The Met presented it this week to a few journalists in the presence of its partners, the Egyptian and Tunisian governments and the oldest Coptic Orthodox monastery in the world, Saint Catherine of Sinai, in Egypt.

Bringing together artistic, religious, literary and archaeological treasures, “Africa & Byzantium” first shows the impact of the Byzantine Empire — or Eastern Roman Empire — from its capital Constantinople (formerly Byzantium) on Christianity which spread in the Horn of Africa from the 4th to the 7th century.

Other works from the 8th to the 15th century, in an exceptional state of conservation, also testify to the influence of Byzantium on the arts of Christian communities and kingdoms in Tunisia, Egypt, Ethiopia, Sudan, until the fall of Constantinople in 1453, which became Istanbul in the hands of the Ottomans.

It is, underlined by Met director Max Hollein, “to deepen our knowledge of Byzantine and early Christian art within the framework of a broader vision of the world”.

– “Universal” Byzantium –

For its curator Andrea Achi, the exhibition shows how “different communities linked to Byzantium flourished within African empires and kingdoms for more than a thousand years”, particularly among “the first African Christian civilizations”.

Painted manuscripts, textiles, marble mosaics, carved ivories from Nubia, gold jewelry from Egypt, wall paintings: pieces shown for the most part for the first time in the United States.

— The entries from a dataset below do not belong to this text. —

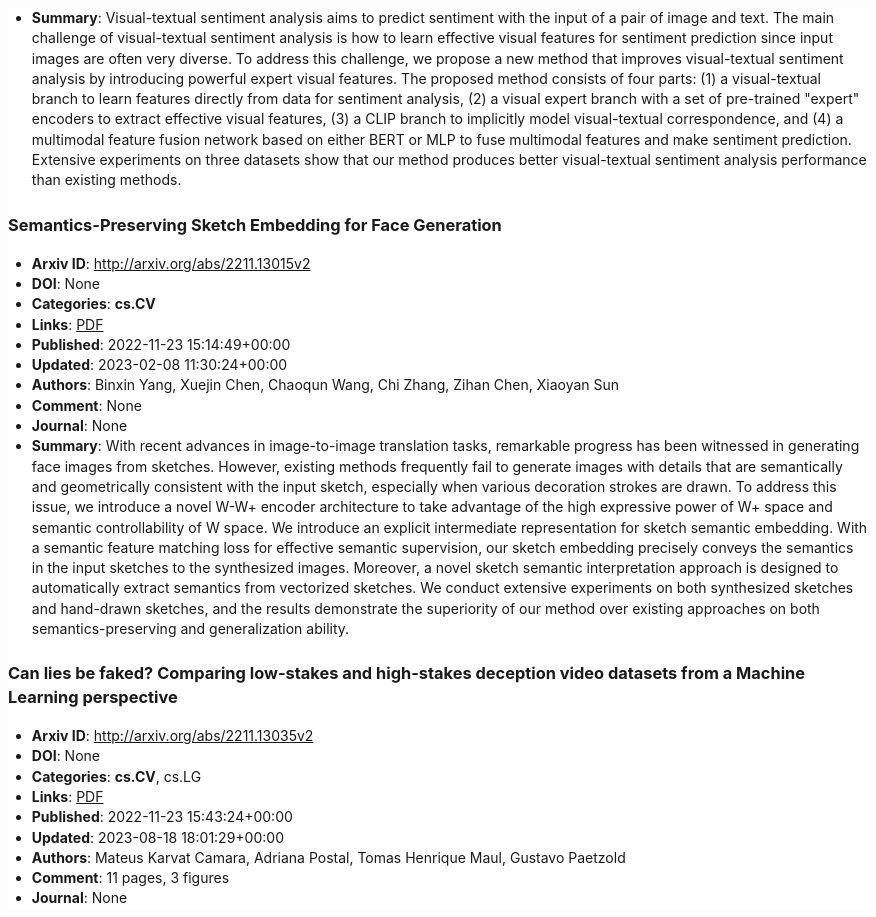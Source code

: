 - **Summary**: Visual-textual sentiment analysis aims to predict sentiment with the input of a pair of image and text. The main challenge of visual-textual sentiment analysis is how to learn effective visual features for sentiment prediction since input images are often very diverse. To address this challenge, we propose a new method that improves visual-textual sentiment analysis by introducing powerful expert visual features. The proposed method consists of four parts: (1) a visual-textual branch to learn features directly from data for sentiment analysis, (2) a visual expert branch with a set of pre-trained "expert" encoders to extract effective visual features, (3) a CLIP branch to implicitly model visual-textual correspondence, and (4) a multimodal feature fusion network based on either BERT or MLP to fuse multimodal features and make sentiment prediction. Extensive experiments on three datasets show that our method produces better visual-textual sentiment analysis performance than existing methods.



### Semantics-Preserving Sketch Embedding for Face Generation
- **Arxiv ID**: http://arxiv.org/abs/2211.13015v2
- **DOI**: None
- **Categories**: **cs.CV**
- **Links**: [PDF](http://arxiv.org/pdf/2211.13015v2)
- **Published**: 2022-11-23 15:14:49+00:00
- **Updated**: 2023-02-08 11:30:24+00:00
- **Authors**: Binxin Yang, Xuejin Chen, Chaoqun Wang, Chi Zhang, Zihan Chen, Xiaoyan Sun
- **Comment**: None
- **Journal**: None
- **Summary**: With recent advances in image-to-image translation tasks, remarkable progress has been witnessed in generating face images from sketches. However, existing methods frequently fail to generate images with details that are semantically and geometrically consistent with the input sketch, especially when various decoration strokes are drawn. To address this issue, we introduce a novel W-W+ encoder architecture to take advantage of the high expressive power of W+ space and semantic controllability of W space. We introduce an explicit intermediate representation for sketch semantic embedding. With a semantic feature matching loss for effective semantic supervision, our sketch embedding precisely conveys the semantics in the input sketches to the synthesized images. Moreover, a novel sketch semantic interpretation approach is designed to automatically extract semantics from vectorized sketches. We conduct extensive experiments on both synthesized sketches and hand-drawn sketches, and the results demonstrate the superiority of our method over existing approaches on both semantics-preserving and generalization ability.



### Can lies be faked? Comparing low-stakes and high-stakes deception video datasets from a Machine Learning perspective
- **Arxiv ID**: http://arxiv.org/abs/2211.13035v2
- **DOI**: None
- **Categories**: **cs.CV**, cs.LG
- **Links**: [PDF](http://arxiv.org/pdf/2211.13035v2)
- **Published**: 2022-11-23 15:43:24+00:00
- **Updated**: 2023-08-18 18:01:29+00:00
- **Authors**: Mateus Karvat Camara, Adriana Postal, Tomas Henrique Maul, Gustavo Paetzold
- **Comment**: 11 pages, 3 figures
- **Journal**: None
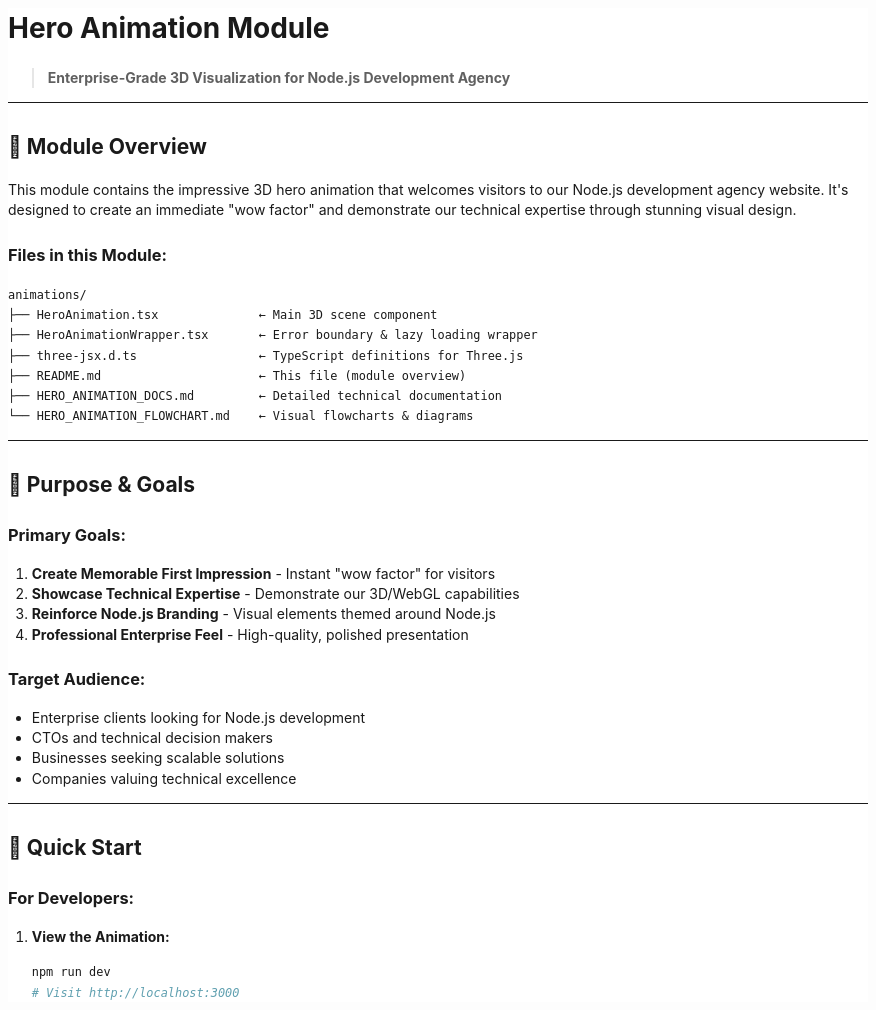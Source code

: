 # Hero Animation Module

> **Enterprise-Grade 3D Visualization for Node.js Development Agency**

---

## 📁 Module Overview

This module contains the impressive 3D hero animation that welcomes visitors to our Node.js development agency website. It's designed to create an immediate "wow factor" and demonstrate our technical expertise through stunning visual design.

### Files in this Module:

```
animations/
├── HeroAnimation.tsx              ← Main 3D scene component
├── HeroAnimationWrapper.tsx       ← Error boundary & lazy loading wrapper
├── three-jsx.d.ts                 ← TypeScript definitions for Three.js
├── README.md                      ← This file (module overview)
├── HERO_ANIMATION_DOCS.md         ← Detailed technical documentation
└── HERO_ANIMATION_FLOWCHART.md    ← Visual flowcharts & diagrams
```

---

## 🎯 Purpose & Goals

### Primary Goals:
1. **Create Memorable First Impression** - Instant "wow factor" for visitors
2. **Showcase Technical Expertise** - Demonstrate our 3D/WebGL capabilities
3. **Reinforce Node.js Branding** - Visual elements themed around Node.js
4. **Professional Enterprise Feel** - High-quality, polished presentation

### Target Audience:
- Enterprise clients looking for Node.js development
- CTOs and technical decision makers
- Businesses seeking scalable solutions
- Companies valuing technical excellence

---

## 🚀 Quick Start

### For Developers:

1. **View the Animation:**
   ```bash
   npm run dev
   # Visit http://localhost:3000
   ```
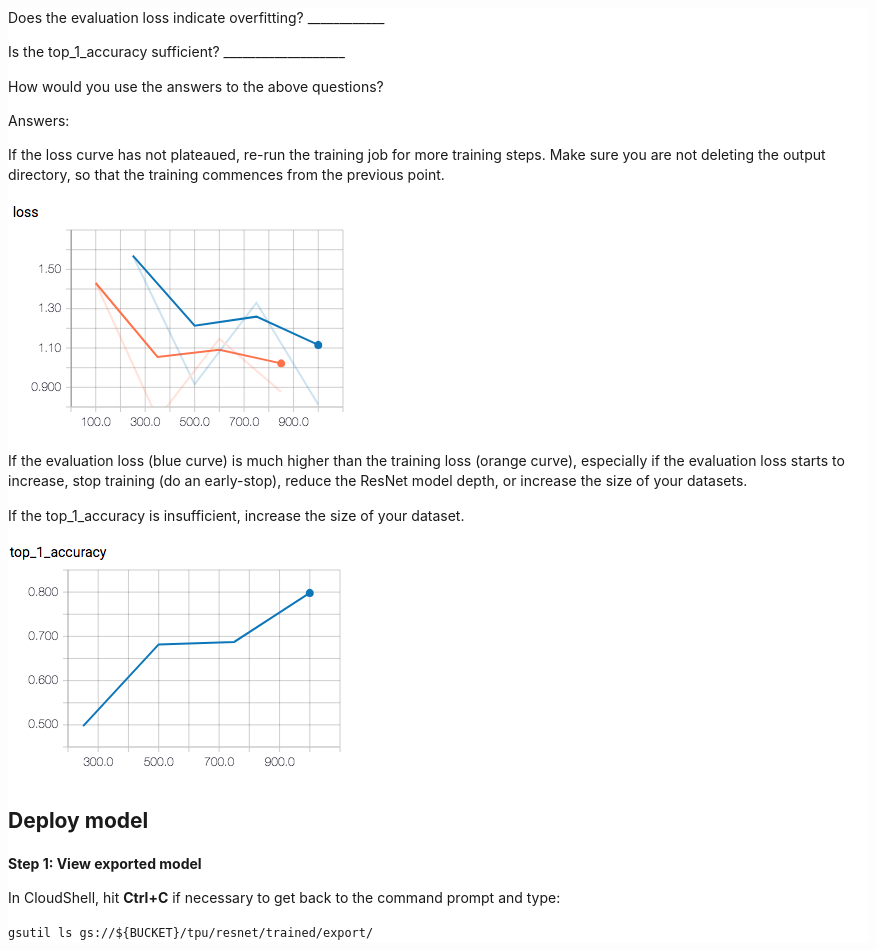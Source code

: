 Does the evaluation loss indicate overfitting? \_\_\_\_\_\_\_\_\_\_\_\_

Is the top\_1\_accuracy sufficient? \_\_\_\_\_\_\_\_\_\_\_\_\_\_\_\_\_\_\_

How would you use the answers to the above questions?

Answers:

If the loss curve has not plateaued, re-run the training job for more training steps. Make sure you are not deleting the output directory, so that the training commences from the previous point.

![45a6dfedd82cf324.png](img/45a6dfedd82cf324.png)

If the evaluation loss (blue curve) is much higher than the training loss (orange curve), especially if the evaluation loss starts to increase, stop training (do an early-stop), reduce the ResNet model depth, or increase the size of your datasets.

If the top\_1\_accuracy is insufficient, increase the size of your dataset.

![dfb2993675727a79.png](img/dfb2993675727a79.png)


## Deploy model




__Step 1: View exported model__

In CloudShell, hit __Ctrl+C__ if necessary to get back to the command prompt and type:

```
gsutil ls gs://${BUCKET}/tpu/resnet/trained/export/
```
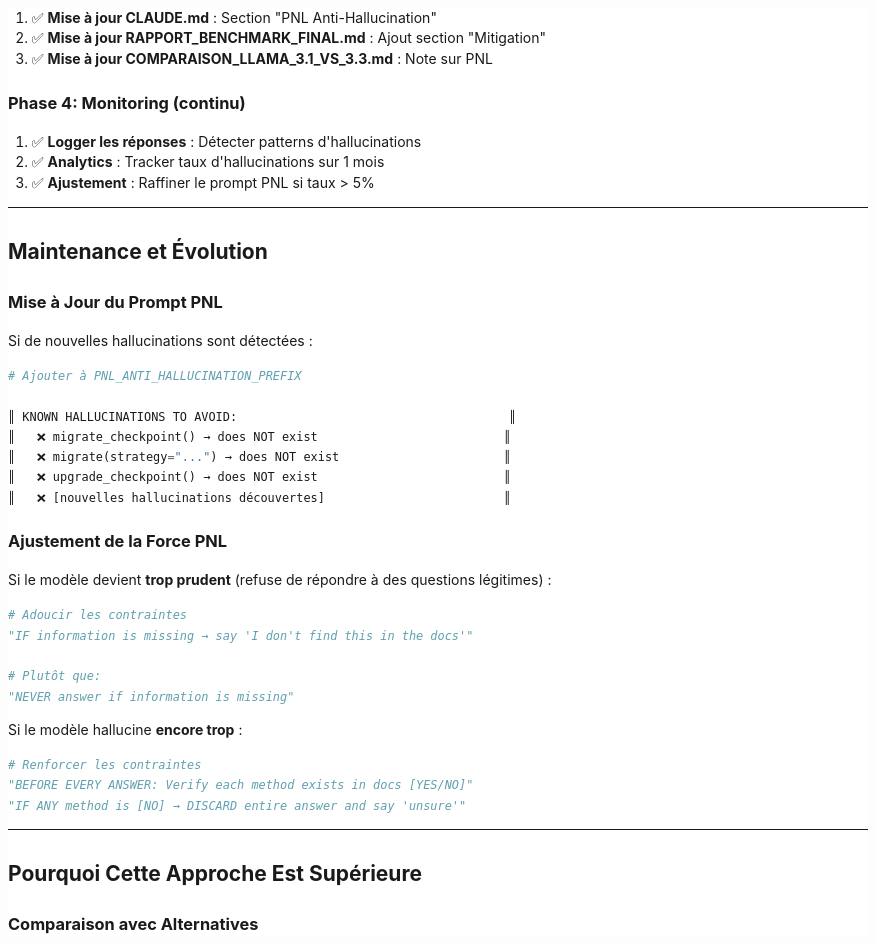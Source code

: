 1. ✅ **Mise à jour CLAUDE.md** : Section "PNL Anti-Hallucination"
2. ✅ **Mise à jour RAPPORT_BENCHMARK_FINAL.md** : Ajout section "Mitigation"
3. ✅ **Mise à jour COMPARAISON_LLAMA_3.1_VS_3.3.md** : Note sur PNL

### Phase 4: Monitoring (continu)

1. ✅ **Logger les réponses** : Détecter patterns d'hallucinations
2. ✅ **Analytics** : Tracker taux d'hallucinations sur 1 mois
3. ✅ **Ajustement** : Raffiner le prompt PNL si taux > 5%

---

## Maintenance et Évolution

### Mise à Jour du Prompt PNL

Si de nouvelles hallucinations sont détectées :

```python
# Ajouter à PNL_ANTI_HALLUCINATION_PREFIX

║ KNOWN HALLUCINATIONS TO AVOID:                                      ║
║   ❌ migrate_checkpoint() → does NOT exist                          ║
║   ❌ migrate(strategy="...") → does NOT exist                       ║
║   ❌ upgrade_checkpoint() → does NOT exist                          ║
║   ❌ [nouvelles hallucinations découvertes]                         ║
```

### Ajustement de la Force PNL

Si le modèle devient **trop prudent** (refuse de répondre à des questions légitimes) :

```python
# Adoucir les contraintes
"IF information is missing → say 'I don't find this in the docs'"

# Plutôt que:
"NEVER answer if information is missing"
```

Si le modèle hallucine **encore trop** :

```python
# Renforcer les contraintes
"BEFORE EVERY ANSWER: Verify each method exists in docs [YES/NO]"
"IF ANY method is [NO] → DISCARD entire answer and say 'unsure'"
```

---

## Pourquoi Cette Approche Est Supérieure

### Comparaison avec Alternatives
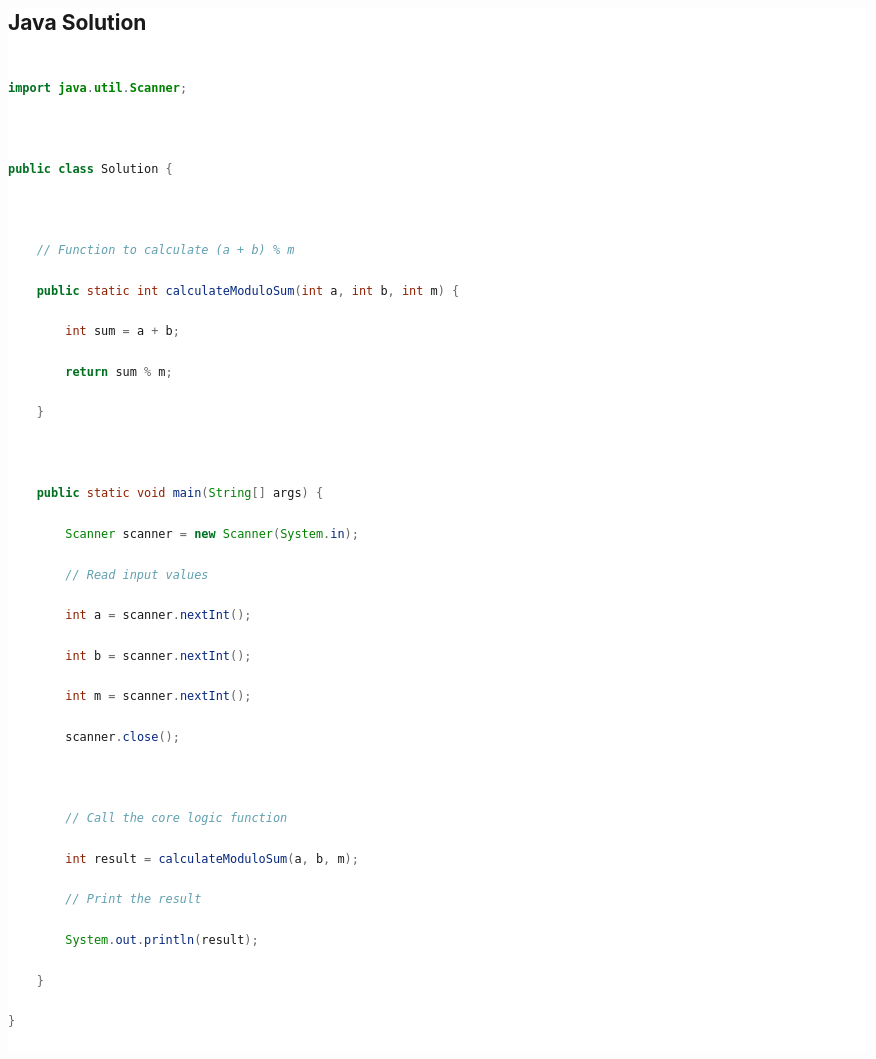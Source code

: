 
## Java Solution

```java

import java.util.Scanner;



public class Solution {



    // Function to calculate (a + b) % m

    public static int calculateModuloSum(int a, int b, int m) {

        int sum = a + b;

        return sum % m;

    }



    public static void main(String[] args) {

        Scanner scanner = new Scanner(System.in);

        // Read input values

        int a = scanner.nextInt();

        int b = scanner.nextInt();

        int m = scanner.nextInt();

        scanner.close();



        // Call the core logic function

        int result = calculateModuloSum(a, b, m);

        // Print the result

        System.out.println(result);

    }

}



```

They allow us to “explore” the links between “cultural and multi-faith communities”, from the shores of the Mediterranean to the Red Sea, mixing Greek, Roman, Byzantine, Christian and Jewish traditions, explained the Met in a press release.

The exhibition received the personal blessing of Orthodox Archbishop Damianos of Saint Catherine of Sinai, who alluded to the current crises in the Middle East.

“Byzantium was universal and offered freedom, unity, reconciliation, respect and peace. A peace that we desperately need in our world today,” the religious dignitary emphasized to a few journalists.

And Tunisian Minister of Cultural Affairs Hayet Guettat Guermazi welcomed to AFP that her country is exhibiting its “rich cultural heritage resulting from the mix of different civilizations that have occupied the Mediterranean” and a “local African background”.